I’ve been woodworking for nearly 30 years, and when I have question about how to do a certain operation, these books are where I turn.
Collecting this information into the four volumes was an epic tale in itself. The four books are made up of the best magazine articles on handwork from The Woodworker, a British woodworking magazine that Charles Hayward largely wrote himself. We had to comb through 30 years of monthly magazines and sort out the best articles. Organize them. Scan images and retype the articles and then assemble them into these huge volumes.
It was worth it, if only for me to own these four incredibly useful books (there’s also a fifth book of Hayward’s inspirational essays we added later). Here is a small taste of the clarity Hayward brought to his writing from “The Woodworker: The Charles Hayward Years,” Vol. I, Tools.
– Christopher Schwarz
Of all the tools in the kit the saw is probably the most difficult to control, and it is certainly the most easily damaged by abuse. Remember that, apart from proper handling, a saw should not be given work for which it is unsuitable.
Since the general modern practice is to buy prepared timber ready cut to size the need for many saws has passed. Still, it is necessary to be prepared to do a certain amount of cutting up, and a cross-cut handsaw is advisable.
Handsaws. If you propose to have one saw only, the panel saw is probably the best investment. If you can have two (and it is better) choose a panel saw and a larger cross-cut saw. The latter will do for the general cutting up of larger timber—you can use it for ripping with the grain as well as crosscutting. It is rather slower at this than the ripsaw, but most men are agreed that the latter is an unnecessary expense nowadays.
For the cross-cut select a saw of about 26 ins. length, with a tooth size of 8 or 9 points to the inch. It will cut quite fast enough for the limited amount of cutting out you need to do, yet it is not so coarse as to tear out the grain. Fig. 2, A, shows the overhand method being used to rip out a set of stiles. Cabinet makers usually prefer this as it is less back-aching than bending over trestles.
The panel saw comes in for a good many jobs. Its fine teeth make it far less liable to splinter out the grain, a feature specially valuable when sawing across the grain of brittle hardwoods.

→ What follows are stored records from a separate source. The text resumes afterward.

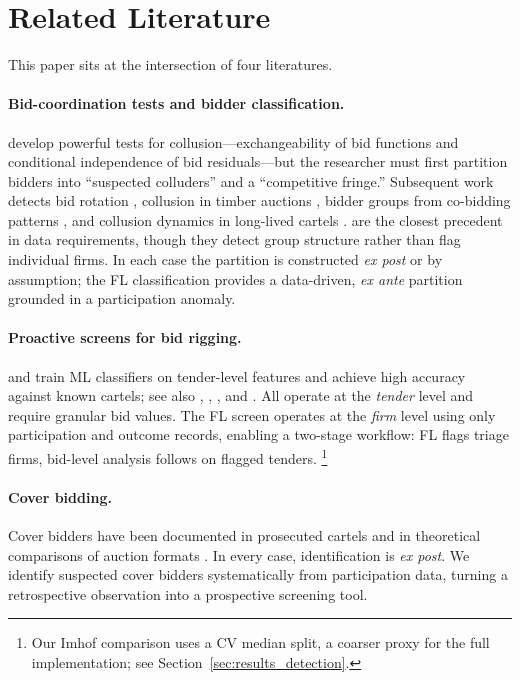\section{Related Literature}
\label{sec:literature}

This paper sits at the intersection of four literatures.

\paragraph{Bid-coordination tests and bidder classification.}
\citet{bajari2003deciding} develop powerful tests for
collusion---exchangeability of bid functions and conditional
independence of bid residuals---but the researcher must first partition
bidders into ``suspected colluders'' and a ``competitive fringe.''
Subsequent work detects bid rotation
\citep{porter1993detection, porter1999ohio}, collusion in timber
auctions \citep{baldwin1997bidder}, bidder groups from co-bidding
patterns \citep{conley2016detecting}, and collusion dynamics in
long-lived cartels \citep{clark2021collusion,
schurter2020identification}. \citet{conley2016detecting} are the
closest precedent in data requirements, though they detect group
structure rather than flag individual firms. In each case the
partition is constructed \emph{ex post} or by assumption; the FL
classification provides a data-driven, \emph{ex ante} partition
grounded in a participation anomaly.

\paragraph{Proactive screens for bid rigging.}
\citet{imhof2019detecting} and \citet{imhof2018screening} train ML
classifiers on tender-level features and achieve high accuracy against
known cartels; see also \citet{abrantesmetz2006a},
\citet{harrington2008detecting}, \citet{chassang2022robust}, and
\citet{wallimann2023machine}. All operate at the \emph{tender} level
and require granular bid values. The FL screen operates at the
\emph{firm} level using only participation and outcome records,
enabling a two-stage workflow: FL flags triage firms, bid-level
analysis follows on flagged tenders.%
\footnote{Our Imhof comparison uses a CV median split, a coarser proxy
for the full implementation; see Section~\ref{sec:results_detection}.}

\paragraph{Cover bidding.}
Cover bidders have been documented in prosecuted cartels
\citep{porter1999ohio, pesendorfer2000study, asker2010leniency,
marshall2012economics} and in theoretical comparisons of auction
formats \citep{athey2011comparing}. In every case, identification is
\emph{ex post}. We identify suspected cover bidders systematically
from participation data, turning a retrospective observation into a
prospective screening tool.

For the same reason it is invaluable for thin wood which would probably split if a coarse toothed saw were used.
Plywood again can be sawn with it without danger of the layers being forced apart. Another use is that of sawing the larger tenons—in fact, it can be used for any of the work for which the tenon saw would be too light. A 20 in. length with a teeth of 12 points to the inch is a good all-round size.

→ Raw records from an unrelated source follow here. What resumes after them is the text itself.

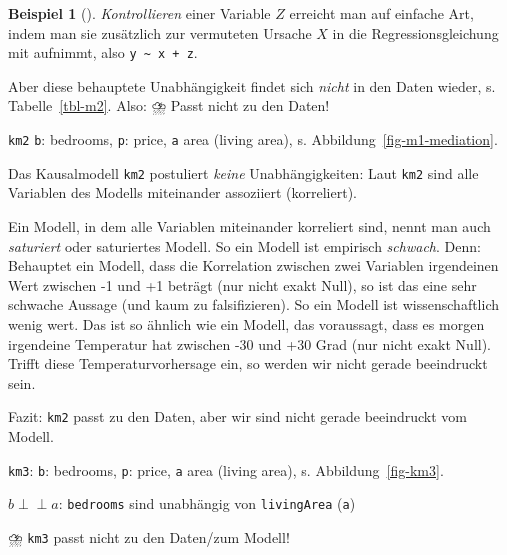 \documentclass[
  ngerman,
  letterpaper,
  twoside,
  open=any]{scrbook}
\theoremstyle{definition}
\newtheorem{example}{Beispiel}[chapter]
\theoremstyle{plain}
\theoremstyle{definition}
\theoremstyle{definition}
\theoremstyle{remark}
\begin{document}
\begin{example}[]
\emph{Kontrollieren} einer Variable \(Z\) erreicht man auf einfache Art,
indem man sie zusätzlich zur vermuteten Ursache \(X\) in die
Regressionsgleichung mit aufnimmt, also
\texttt{y\ \textasciitilde{}\ x\ +\ z}.

Aber diese behauptete Unabhängigkeit findet sich \emph{nicht} in den
Daten wieder, s. Tabelle~\ref{tbl-m2}. Also: ⛈️ Passt nicht zu den
Daten!

\texttt{km2} \texttt{b}: bedrooms, \texttt{p}: price, \texttt{a} area
(living area), s. Abbildung~\ref{fig-m1-mediation}.

Das Kausalmodell \texttt{km2} postuliert \emph{keine} Unabhängigkeiten:
Laut \texttt{km2} sind alle Variablen des Modells miteinander assoziiert
(korreliert).

\begin{tcolorbox}[enhanced jigsaw, arc=.35mm, bottomrule=.15mm, bottomtitle=1mm, breakable, colback=white, colbacktitle=quarto-callout-note-color!10!white, colframe=quarto-callout-note-color-frame, coltitle=black, left=2mm, leftrule=.75mm, opacityback=0, opacitybacktitle=0.6, rightrule=.15mm, title=\textcolor{quarto-callout-note-color}{\faInfo}\hspace{0.5em}{Hinweis}, titlerule=0mm, toprule=.15mm, toptitle=1mm]

Ein Modell, in dem alle Variablen miteinander korreliert sind, nennt man
auch \emph{saturiert} oder saturiertes Modell. So ein Modell ist
empirisch \emph{schwach}. Denn: Behauptet ein Modell, dass die
Korrelation zwischen zwei Variablen irgendeinen Wert zwischen -1 und +1
beträgt (nur nicht exakt Null), so ist das eine sehr schwache Aussage
(und kaum zu falsifizieren). So ein Modell ist wissenschaftlich wenig
wert. Das ist so ähnlich wie ein Modell, das voraussagt, dass es morgen
irgendeine Temperatur hat zwischen -30 und +30 Grad (nur nicht exakt
Null). Trifft diese Temperaturvorhersage ein, so werden wir nicht gerade
beeindruckt sein. 🥱

\end{tcolorbox}

Fazit: \texttt{km2} passt zu den Daten, aber wir sind nicht gerade
beeindruckt vom Modell.

\texttt{km3}: \texttt{b}: bedrooms, \texttt{p}: price, \texttt{a} area
(living area), s. Abbildung~\ref{fig-km3}.

\(b \perp \!\!\! \perp a\): \texttt{bedrooms} sind unabhängig von
\texttt{livingArea} (\texttt{a})

⛈️ \texttt{km3} passt nicht zu den Daten/zum Modell!


\end{example}
\end{document}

Back Saws. These are required for the general bench work of cutting smaller pieces of wood to size and sawing joints. The blade is of a finer gauge than a handsaw and the teeth are smaller so that it makes a much finer cut. It is kept stiff by the iron or brass back. You need two; a tenon saw and a dovetail saw. The former is used for all the larger bench work sawing. A length of 14 ins. is recommended and a tooth size of about 14 points to the inch. Lighter work is done with the dovetail saw; dovetails, small mitres, in fact, any job requiring a fine cut. A small saw—say, 8 in.—with extra fine teeth is recommended. It might have 20-22 points to the inch. This will give it an extremely fine cut, making it ideal for small joints, but take care that it is not abused by giving it work which is too heavy.
Bow and Padsaws. These are needed for cutting shapes, and of the two the bowsaw is infinitely the better tool. There are, however, one or two jobs for which it cannot be used, and it is for these that the pad or keyhole saw is needed. First the bow saw. The exact size does not matter a great deal; a blade length of 12 ins. is a good average size. Its advantage is that, since it is kept taut by the tension of the cord at the top which is twisted tourniquet fashion, the blade can be narrow, this enabling it to negotiate quick curves. Furthermore there is no danger of its becoming buckled by the pressure put upon it. It can be used for internal cuts because the rivets holding the blade can be withdrawn, enabling the blade to be passed through a hole.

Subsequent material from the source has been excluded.